Saturday, May 10, 2014

Consumer Critique: Misadventures of a Parenting Yogi

Disclosure: I received complimentary products to facilitate this post. All opinions are my own.

There's something refreshing about reading other people's experiences of parenthood - especially when they're honest about the not-s-perfect moments. Misadventures of a Parenting Yogi is a book just like that, with the "sometimes successful" journey towards conscious parenting. Since that's something I strive for, I was able to empathize with a lot of the book - and I think most parents will be able to as well. I have a chance to post some Q&A from the author, Brian Leaf, so you can learn more.

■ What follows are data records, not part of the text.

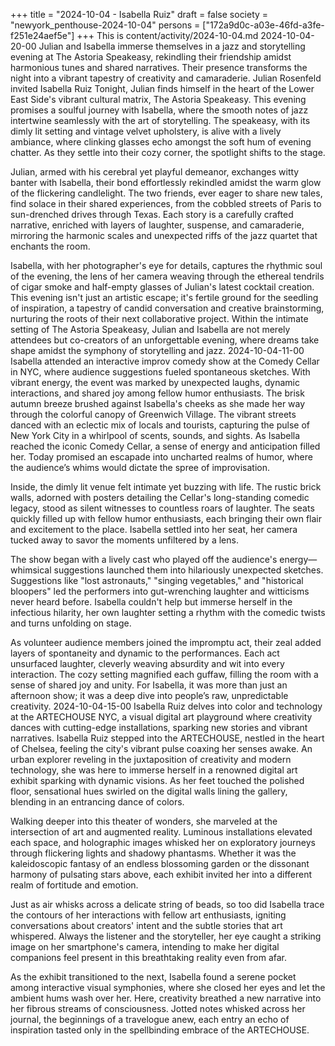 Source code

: +++
title = "2024-10-04 - Isabella Ruiz"
draft = false
society = "newyork_penthouse-2024-10-04"
persons = ["172a9d0c-a03e-46fd-a3fe-f251e24aef5e"]
+++
This is content/activity/2024-10-04.md
2024-10-04-20-00
Julian and Isabella immerse themselves in a jazz and storytelling evening at The Astoria Speakeasy, rekindling their friendship amidst harmonious tunes and shared narratives. Their presence transforms the night into a vibrant tapestry of creativity and camaraderie.
Julian Rosenfeld invited Isabella Ruiz
Tonight, Julian finds himself in the heart of the Lower East Side's vibrant cultural matrix, The Astoria Speakeasy. This evening promises a soulful journey with Isabella, where the smooth notes of jazz intertwine seamlessly with the art of storytelling. The speakeasy, with its dimly lit setting and vintage velvet upholstery, is alive with a lively ambiance, where clinking glasses echo amongst the soft hum of evening chatter. As they settle into their cozy corner, the spotlight shifts to the stage.

Julian, armed with his cerebral yet playful demeanor, exchanges witty banter with Isabella, their bond effortlessly rekindled amidst the warm glow of the flickering candlelight. The two friends, ever eager to share new tales, find solace in their shared experiences, from the cobbled streets of Paris to sun-drenched drives through Texas. Each story is a carefully crafted narrative, enriched with layers of laughter, suspense, and camaraderie, mirroring the harmonic scales and unexpected riffs of the jazz quartet that enchants the room.

Isabella, with her photographer's eye for details, captures the rhythmic soul of the evening, the lens of her camera weaving through the ethereal tendrils of cigar smoke and half-empty glasses of Julian's latest cocktail creation. This evening isn't just an artistic escape; it's fertile ground for the seedling of inspiration, a tapestry of candid conversation and creative brainstorming, nurturing the roots of their next collaborative project. Within the intimate setting of The Astoria Speakeasy, Julian and Isabella are not merely attendees but co-creators of an unforgettable evening, where dreams take shape amidst the symphony of storytelling and jazz.
2024-10-04-11-00
Isabella attended an interactive improv comedy show at the Comedy Cellar in NYC, where audience suggestions fueled spontaneous sketches. With vibrant energy, the event was marked by unexpected laughs, dynamic interactions, and shared joy among fellow humor enthusiasts.
The brisk autumn breeze brushed against Isabella's cheeks as she made her way through the colorful canopy of Greenwich Village. The vibrant streets danced with an eclectic mix of locals and tourists, capturing the pulse of New York City in a whirlpool of scents, sounds, and sights. As Isabella reached the iconic Comedy Cellar, a sense of energy and anticipation filled her. Today promised an escapade into uncharted realms of humor, where the audience’s whims would dictate the spree of improvisation.

Inside, the dimly lit venue felt intimate yet buzzing with life. The rustic brick walls, adorned with posters detailing the Cellar's long-standing comedic legacy, stood as silent witnesses to countless roars of laughter. The seats quickly filled up with fellow humor enthusiasts, each bringing their own flair and excitement to the place. Isabella settled into her seat, her camera tucked away to savor the moments unfiltered by a lens. 

The show began with a lively cast who played off the audience's energy—whimsical suggestions launched them into hilariously unexpected sketches. Suggestions like "lost astronauts," "singing vegetables," and "historical bloopers" led the performers into gut-wrenching laughter and witticisms never heard before. Isabella couldn't help but immerse herself in the infectious hilarity, her own laughter setting a rhythm with the comedic twists and turns unfolding on stage.

As volunteer audience members joined the impromptu act, their zeal added layers of spontaneity and dynamic to the performances. Each act unsurfaced laughter, cleverly weaving absurdity and wit into every interaction. The cozy setting magnified each guffaw, filling the room with a sense of shared joy and unity. For Isabella, it was more than just an afternoon show; it was a deep dive into people’s raw, unpredictable creativity.
2024-10-04-15-00
Isabella Ruiz delves into color and technology at the ARTECHOUSE NYC, a visual digital art playground where creativity dances with cutting-edge installations, sparking new stories and vibrant narratives.
Isabella Ruiz stepped into the ARTECHOUSE, nestled in the heart of Chelsea, feeling the city's vibrant pulse coaxing her senses awake. An urban explorer reveling in the juxtaposition of creativity and modern technology, she was here to immerse herself in a renowned digital art exhibit sparking with dynamic visions. As her feet touched the polished floor, sensational hues swirled on the digital walls lining the gallery, blending in an entrancing dance of colors.

Walking deeper into this theater of wonders, she marveled at the intersection of art and augmented reality. Luminous installations elevated each space, and holographic images whisked her on exploratory journeys through flickering lights and shadowy phantasms. Whether it was the kaleidoscopic fantasy of an endless blossoming garden or the dissonant harmony of pulsating stars above, each exhibit invited her into a different realm of fortitude and emotion.

Just as air whisks across a delicate string of beads, so too did Isabella trace the contours of her interactions with fellow art enthusiasts, igniting conversations about creators' intent and the subtle stories that art whispered. Always the listener and the storyteller, her eye caught a striking image on her smartphone's camera, intending to make her digital companions feel present in this breathtaking reality even from afar.

As the exhibit transitioned to the next, Isabella found a serene pocket among interactive visual symphonies, where she closed her eyes and let the ambient hums wash over her. Here, creativity breathed a new narrative into her fibrous streams of consciousness. Jotted notes whisked across her journal, the beginnings of a travelogue anew, each entry an echo of inspiration tasted only in the spellbinding embrace of the ARTECHOUSE.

The subtitle of your book is Cloth Diapers, Cosleeping, and My (Sometimes Successful) Quest for Conscious Parenting. What do you mean by Conscious Parenting?
Conscious Parenting is really no different from conscious anything else. It could be conscious Monopoly playing, conscious eating, conscious hiking, or conscious Texas Hold’em. It simply means being aware of whatever is happening – the challenges, the joys, the anxieties, as well as our reactions to all of this. When we are aware of something we are separate from it. So, instead of acting from frustration, elation, or fear, we act from our deeper selves. We see more clearly and are more free to behave as we choose.

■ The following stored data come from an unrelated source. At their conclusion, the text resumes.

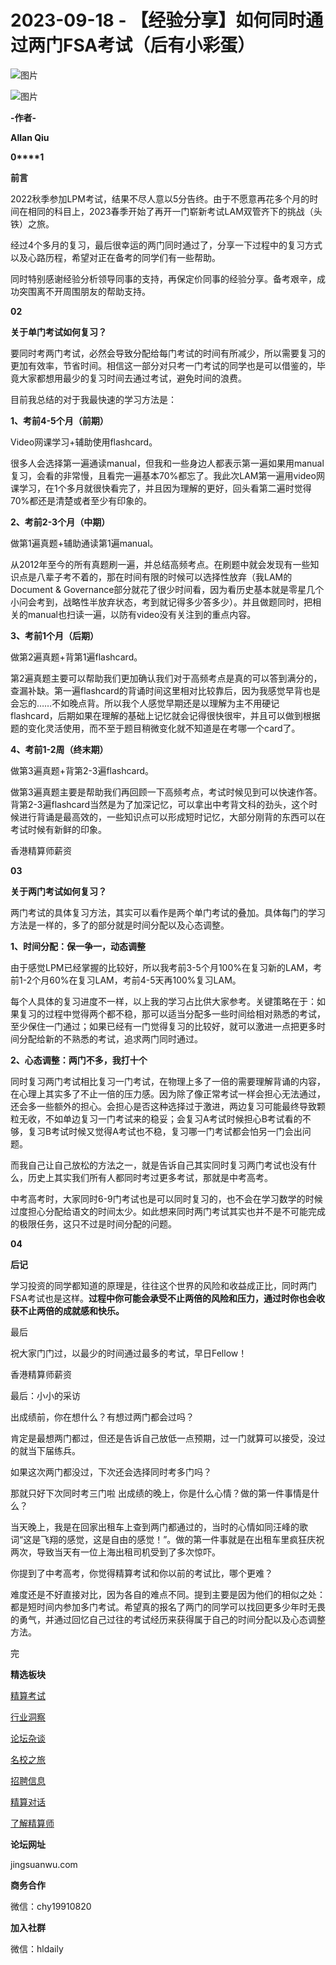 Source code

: # 2023-09-18 - 【经验分享】如何同时通过两门FSA考试（后有小彩蛋）

![图片](https://mmbiz.qpic.cn/mmbiz_jpg/PVTr5cqOmdsiaicIRGthO3IhpdkibrFUWVU1xAtP9ZY24c0vAhCVJo55thjfrfia19NvibyVvich2UW9I8vGCty5LxNw/640?wx_fmt=jpeg&tp=webp&wxfrom=5&wx_lazy=1)

![图片](https://mmbiz.qpic.cn/mmbiz_png/6aVaON9Kibf7U8kyccAm9c63gM1MwibJqsV15F2VRibE1QnBiagxHfwER6LQXwibwwQjUzRdnQxj1Vbic0abIUTX6PJg/640?wx_fmt=png&tp=webp&wxfrom=5&wx_lazy=1)

**-作者-**

**Allan Qiu**

**0****1**

**前言**

2022秋季参加LPM考试，结果不尽人意以5分告终。由于不愿意再花多个月的时间在相同的科目上，2023春季开始了再开一门崭新考试LAM双管齐下的挑战（头铁）之旅。

经过4个多月的复习，最后很幸运的两门同时通过了，分享一下过程中的复习方式以及心路历程，希望对正在备考的同学们有一些帮助。

同时特别感谢经验分析领导同事的支持，再保定价同事的经验分享。备考艰辛，成功突围离不开周围朋友的帮助支持。

**02**

**关于单门考试如何复习？**

要同时考两门考试，必然会导致分配给每门考试的时间有所减少，所以需要复习的更加有效率，节省时间。相信这一部分对只考一门考试的同学也是可以借鉴的，毕竟大家都想用最少的复习时间去通过考试，避免时间的浪费。

目前我总结的对于我最快速的学习方法是：

**1、考前4-5个月（前期）**

Video网课学习+辅助使用flashcard。

很多人会选择第一遍通读manual，但我和一些身边人都表示第一遍如果用manual复习，会看的非常慢，且看完一遍基本70%都忘了。我此次LAM第一遍用video网课学习，在1个多月就很快看完了，并且因为理解的更好，回头看第二遍时觉得70%都还是清楚或者至少有印象的。

**2、考前2-3个月（中期）**

做第1遍真题+辅助通读第1遍manual。

从2012年至今的所有真题刷一遍，并总结高频考点。在刷题中就会发现有一些知识点是八辈子考不着的，那在时间有限的时候可以选择性放弃（我LAM的Document & Governance部分就花了很少时间看，因为看历史基本就是零星几个小问会考到，战略性半放弃状态，考到就记得多少答多少）。并且做题同时，把相关的manual也扫读一遍，以防有video没有关注到的重点内容。

**3、考前1个月（后期）**

做第2遍真题+背第1遍flashcard。

第2遍真题主要可以帮助我们更加确认我们对于高频考点是真的可以答到满分的，查漏补缺。第一遍flashcard的背诵时间这里相对比较靠后，因为我感觉早背也是会忘的……不如晚点背。所以我个人感觉早期还是以理解为主不用硬记flashcard，后期如果在理解的基础上记忆就会记得很快很牢，并且可以做到根据题的变化灵活使用，而不至于题目稍微变化就不知道是在考哪一个card了。

**4、考前1-2周（终末期）**

做第3遍真题+背第2-3遍flashcard。

做第3遍真题主要是帮助我们再回顾一下高频考点，考试时候见到可以快速作答。背第2-3遍flashcard当然是为了加深记忆，可以拿出中考背文科的劲头，这个时候进行背诵是最高效的，一些知识点可以形成短时记忆，大部分刚背的东西可以在考试时候有新鲜的印象。

香港精算师薪资

**03**

**关于两门考试如何复习？**

两门考试的具体复习方法，其实可以看作是两个单门考试的叠加。具体每门的学习方法是一样的，多了的部分就是时间分配以及心态调整。

**1、时间分配：保一争一，动态调整**

由于感觉LPM已经掌握的比较好，所以我考前3-5个月100%在复习新的LAM，考前1-2个月60%在复习LAM，考前4-5天再100%复习LAM。

每个人具体的复习进度不一样，以上我的学习占比供大家参考。关键策略在于：如果复习的过程中觉得两个都不稳，那可以适当分配多一些时间给相对熟悉的考试，至少保住一门通过；如果已经有一门觉得复习的比较好，就可以激进一点把更多时间分配给新的不熟悉的考试，追求两门同时通过。

**2、心态调整：两门不多，我打十个**

同时复习两门考试相比复习一门考试，在物理上多了一倍的需要理解背诵的内容，在心理上其实多了不止一倍的压力感。因为除了像正常考试一样会担心无法通过，还会多一些额外的担心。会担心是否这种选择过于激进，两边复习可能最终导致颗粒无收，不如单边复习一门考试来的稳妥；会复习A考试时候担心B考试看的不够，复习B考试时候又觉得A考试也不稳，复习哪一门考试都会怕另一门会出问题。

而我自己让自己放松的方法之一，就是告诉自己其实同时复习两门考试也没有什么，历史上其实我们所有人都同时考过更多考试，那就是中考高考。

中考高考时，大家同时6-9门考试也是可以同时复习的，也不会在学习数学的时候过度担心分配给语文的时间太少。如此想来同时两门考试其实也并不是不可能完成的极限任务，这只不过是时间分配的问题。

**04**

**后记**

学习投资的同学都知道的原理是，往往这个世界的风险和收益成正比，同时两门FSA考试也是这样。**过程中你可能会承受不止两倍的风险和压力，通过时你也会收获不止两倍的成就感和快乐。**

最后

祝大家门门过，以最少的时间通过最多的考试，早日Fellow！

香港精算师薪资



最后：小小的采访

出成绩前，你在想什么？有想过两门都会过吗？



肯定是最想两门都过，但还是告诉自己放低一点预期，过一门就算可以接受，没过的就当下届练兵。

如果这次两门都没过，下次还会选择同时考多门吗？



那就只好下次同时考三门啦
出成绩的晚上，你是什么心情？做的第一件事情是什么？



当天晚上，我是在回家出租车上查到两门都通过的，当时的心情如同汪峰的歌词“这是飞翔的感觉，这是自由的感觉！”。做的第一件事就是在出租车里疯狂庆祝两次，导致当天有一位上海出租司机受到了多次惊吓。

你提到了中考高考，你觉得精算考试和你以前的考试比，哪个更难？



难度还是不好直接对比，因为各自的难点不同。提到主要是因为他们的相似之处：都是短时间内参加多门考试。希望真的报名了两门的同学可以找回更多少年时无畏的勇气，并通过回忆自己过往的考试经历来获得属于自己的时间分配以及心态调整方法。


完

**精选板块**

[精算考试](https://mp.weixin.qq.com/mp/appmsgalbum?__biz=Mzg5NzkwMTMzMA==&action=getalbum&album_id=2804960172988448769#wechat_redirect)

[行业洞察](https://mp.weixin.qq.com/mp/appmsgalbum?__biz=Mzg5NzkwMTMzMA==&action=getalbum&album_id=2804965799378829313#wechat_redirect)

[论坛杂谈](https://mp.weixin.qq.com/mp/appmsgalbum?__biz=Mzg5NzkwMTMzMA==&action=getalbum&album_id=2804979947286315009#wechat_redirect)

[名校之旅](https://mp.weixin.qq.com/mp/appmsgalbum?__biz=Mzg5NzkwMTMzMA==&action=getalbum&album_id=2804975288236654595#wechat_redirect)

[招聘信息](https://mp.weixin.qq.com/mp/appmsgalbum?__biz=Mzg5NzkwMTMzMA==&action=getalbum&album_id=2809916434738069507#wechat_redirect)

[精算对话](https://mp.weixin.qq.com/mp/appmsgalbum?__biz=Mzg5NzkwMTMzMA==&action=getalbum&album_id=3028246288796221446#wechat_redirect)

[了解精算师](https://mp.weixin.qq.com/mp/appmsgalbum?__biz=Mzg5NzkwMTMzMA==&action=getalbum&album_id=2804971247444180995#wechat_redirect)

**论坛网址**

jingsuanwu.com

**商务合作**

微信：chy19910820

**加入社群**

微信：hldaily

You write a lot about listening to your parenting instincts, for example “Sure, it doesn’t hurt to Google the proper swaddling technique or to take a tip for the best brand of baby carrier, but for the big stuff, like how to nurture my children, I already know best.” Can you explain?
It’s about living and parenting from the heart. Over and over again, tuning into our feelings. We already know how to care for our kids. And let’s face it, if we don’t, if we have lost this instinctive ability that all animals have to care for their young, then bring on the glaciers and comets, because our epoch is done. The best way to cultivate and hone this intuition is by listening for and then following instincts as they arise. As Malcolm Gladwell teaches in his bestseller Blink, each time you follow an intuition, your intuition strengthens. I love seeing this as a skill that, with practice, I can hone.

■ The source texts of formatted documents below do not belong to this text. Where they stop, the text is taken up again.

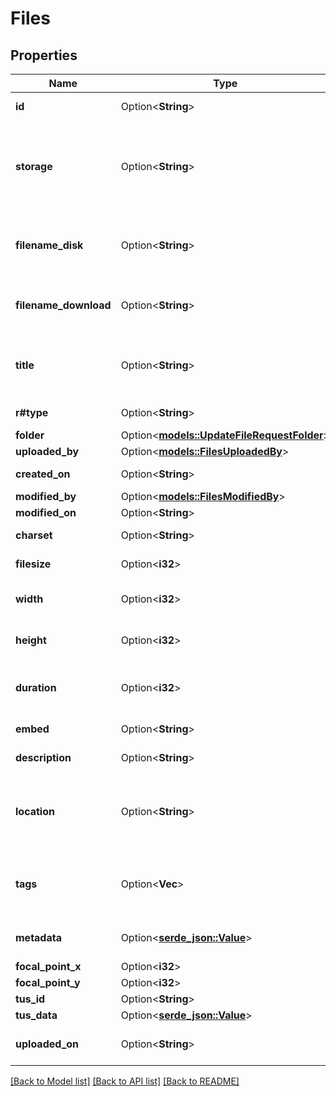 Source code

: # Files

## Properties

Name | Type | Description | Notes
------------ | ------------- | ------------- | -------------
**id** | Option<**String**> | Unique identifier for the file. | [optional]
**storage** | Option<**String**> | Where the file is stored. Either `local` for the local filesystem or the name of the storage adapter (for example `s3`). | [optional]
**filename_disk** | Option<**String**> | Name of the file on disk. By default, Directus uses a random hash for the filename. | [optional]
**filename_download** | Option<**String**> | How you want to the file to be named when it's being downloaded. | [optional]
**title** | Option<**String**> | Title for the file. Is extracted from the filename on upload, but can be edited by the user. | [optional]
**r#type** | Option<**String**> | MIME type of the file. | [optional]
**folder** | Option<[**models::UpdateFileRequestFolder**](updateFile_request_folder.md)> |  | [optional]
**uploaded_by** | Option<[**models::FilesUploadedBy**](Files_uploaded_by.md)> |  | [optional]
**created_on** | Option<**String**> | When the file was created. | [optional]
**modified_by** | Option<[**models::FilesModifiedBy**](Files_modified_by.md)> |  | [optional]
**modified_on** | Option<**String**> |  | [optional]
**charset** | Option<**String**> | Character set of the file. | [optional]
**filesize** | Option<**i32**> | Size of the file in bytes. | [optional]
**width** | Option<**i32**> | Width of the file in pixels. Only applies to images. | [optional]
**height** | Option<**i32**> | Height of the file in pixels. Only applies to images. | [optional]
**duration** | Option<**i32**> | Duration of the file in seconds. Only applies to audio and video. | [optional]
**embed** | Option<**String**> | Where the file was embedded from. | [optional]
**description** | Option<**String**> | Description for the file. | [optional]
**location** | Option<**String**> | Where the file was created. Is automatically populated based on Exif data for images. | [optional]
**tags** | Option<**Vec<String>**> | Tags for the file. Is automatically populated based on Exif data for images. | [optional]
**metadata** | Option<[**serde_json::Value**](.md)> | IPTC, Exif, and ICC metadata extracted from file | [optional]
**focal_point_x** | Option<**i32**> |  | [optional]
**focal_point_y** | Option<**i32**> |  | [optional]
**tus_id** | Option<**String**> |  | [optional]
**tus_data** | Option<[**serde_json::Value**](.md)> |  | [optional]
**uploaded_on** | Option<**String**> | When the file was last uploaded/replaced. | [optional]

[[Back to Model list]](../README.md#documentation-for-models) [[Back to API list]](../README.md#documentation-for-api-endpoints) [[Back to README]](../README.md)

With lack of sleep, constant demands on our energy, and incessant worry, parenting can be exhausting. What can parents do to manage stress and avoid anxiety or depression?
Parenting requires so much output. We’re always giving, so it’s vital that we find a way to recharge. Most of us, I think, recharge with chocolate or potato chips or wine, and this works to an extent, but I find the deepest recharge comes when I allow myself to receive. This can be getting a massage, going to a yoga class, or meditating. Personally, I like to visualize my grandma stroking my hair or my guru placing his hand on my heart. When I do this in the morning before getting out of bed, it actually makes a huge difference in my energy level for the rest of the day.

Why do discussions about parenting styles get so heated?
We all need to feel that we are making the best parenting decisions. Nothing matters more to us, so we defend our choices with venom. I think it’s time we agree to disagree about all of this, just like we do for religion. There may not be one right answer in the stroller verses wrap or cloth verses disposable debate. Maybe we just need to respect our differences and realize that the right way to parent comes down to our own personal assumptions. Down to our own particular parenting religion.

Has your background in yoga helped you be a better parent? How?
Yes, yoga and meditation allow me to tune into my feelings and my heart and to parent from that place. Parenting according to the rules of any particular approach, I think, would be very stressful. But parenting from my heart is much more organic and sustainable.

Do you think little kids should do yoga?
Little kids doing yoga is super cute; they pretend to be animals and crawl around the room and hold postures and have imaginary adventures. But, I think, little kids don’t really need yoga. We need yoga. Our kids just need to eat less sugar and frolic in the woods. I need yoga to control my fear that Noah will be eaten by a bear or that the sweaty guy on the elevator is going to grab him and run. Kids aren't afraid of any of that. I do yoga to become more like them.